··· Working data ···

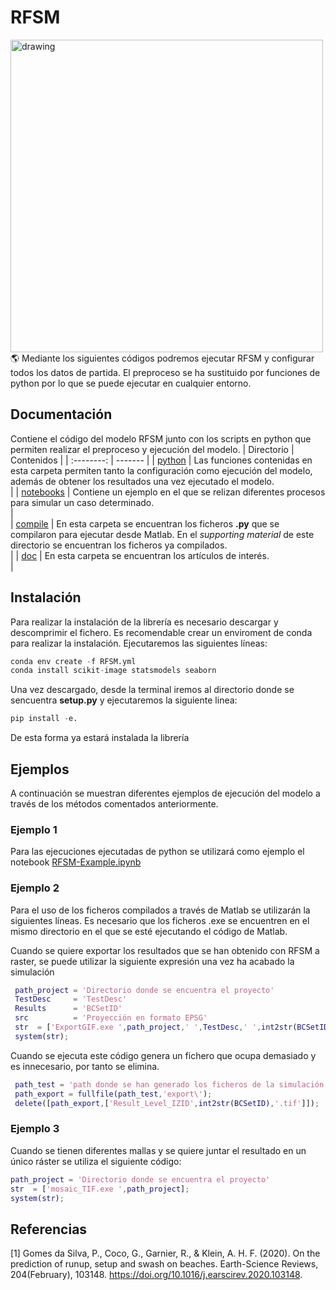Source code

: # RFSM
<img src="https://ihcantabria.com/wp-content/uploads/2020/07/Logo-IHCantabria-Universidad-Cantabria-cmyk.png" alt="drawing" width="500"/>
🌎 Mediante los siguientes códigos podremos ejecutar RFSM y configurar todos los datos de partida.
El preproceso se ha sustituido por funciones de python por lo que se puede ejecutar en cualquier entorno.

## Documentación

Contiene el código del modelo RFSM junto con los scripts en python que permiten realizar el preproceso y ejecución del modelo.
| Directorio | Contenidos |
| :--------: | ------- |
| [python](RFSM_python) | Las funciones contenidas en esta carpeta permiten tanto la configuración como ejecución del modelo, además de obtener los resultados una vez ejecutado el modelo.<br>|
| [notebooks](notebooks) | Contiene un ejemplo en el que se relizan diferentes procesos para simular un caso determinado.<br>|  
| [compile](compile) | En esta carpeta se encuentran los ficheros **.py** que se compilaron para ejecutar desde Matlab. En el *supporting material* de este directorio se encuentran los ficheros ya compilados.<br>| 
| [doc](doc) | En esta carpeta se encuentran los artículos de interés.<br>| 

## Instalación
Para realizar la instalación de la librería es necesario descargar y descomprimir el fichero.
Es recomendable crear un enviroment de conda para realizar la instalación.
Ejecutaremos las siguientes líneas:

```python
conda env create -f RFSM.yml
conda install scikit-image statsmodels seaborn
```

Una vez descargado, desde la terminal iremos al directorio donde se sencuentra __setup.py__ y ejecutaremos la siguiente linea:

```python
pip install -e.
```
De esta forma ya estará instalada la librería

## Ejemplos
A continuación se muestran diferentes ejemplos de ejecución del modelo a través de los métodos comentados anteriormente.
### Ejemplo 1
Para las ejecuciones ejecutadas de python se utilizará como ejemplo el notebook [RFSM-Example.ipynb](./notebooks/RFSM-Example.ipynb)

### Ejemplo 2
Para el uso de los ficheros compilados a través de Matlab se utilizarán la siguientes líneas. Es necesario que los ficheros .exe se encuentren en el mismo directorio en el que se esté ejecutando el código de Matlab.

Cuando se quiere exportar los resultados que se han obtenido con RFSM a raster, se puede utilizar la siguiente expresión una vez ha acabado la simulación
```Matlab
 path_project = 'Directorio donde se encuentra el proyecto'
 TestDesc     = 'TestDesc'
 Results      = 'BCSetID'
 src          = 'Proyección en formato EPSG'
 str  = ['ExportGIF.exe ',path_project,' ',TestDesc,' ',int2str(BCSetID)];
 system(str);
```
Cuando se ejecuta este código genera un fichero que ocupa demasiado y es innecesario, por tanto se elimina.
```Matlab
 path_test = 'path donde se han generado los ficheros de la simulación'
 path_export = fullfile(path_test,'export\');
 delete([path_export,['Result_Level_IZID',int2str(BCSetID),'.tif']]);
```
### Ejemplo 3
Cuando se tienen diferentes mallas y se quiere juntar el resultado en un único ráster se utiliza el siguiente código:
```Matlab
path_project = 'Directorio donde se encuentra el proyecto'
str  = ['mosaic_TIF.exe ',path_project];
system(str);
```
## Referencias 
<a id="1">[1]</a> 
Gomes da Silva, P., Coco, G., Garnier, R., & Klein, A. H. F. (2020). 
On the prediction of runup, setup and swash on beaches. 
Earth-Science Reviews, 204(February), 103148. https://doi.org/10.1016/j.earscirev.2020.103148.



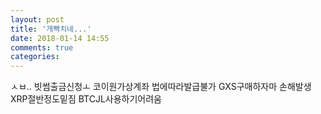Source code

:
 ```yaml
---
layout: post
title: '개빡치네...'
date: 2018-01-14 14:55
comments: true
categories: 
---
```

ㅅㅂ..
빗썸출금신청ㅗ
코이원가상계좌 법에따라발급불가
GXS구매하자마 손해발생
XRP절반정도밑짐
BTCJL사용하기어려움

···

With pictures left out, extract the lines from the one containing "Earth-Science Reviews, 204(February), 103148." to the end of the material above, both included, exactly as written.

Earth-Science Reviews, 204(February), 103148. https://doi.org/10.1016/j.earscirev.2020.103148.



Source code

:
 ```yaml
---
layout: post
title: '개빡치네...'
date: 2018-01-14 14:55
comments: true
categories: 
---
```

ㅅㅂ..
빗썸출금신청ㅗ
코이원가상계좌 법에따라발급불가
GXS구매하자마 손해발생
XRP절반정도밑짐
BTCJL사용하기어려움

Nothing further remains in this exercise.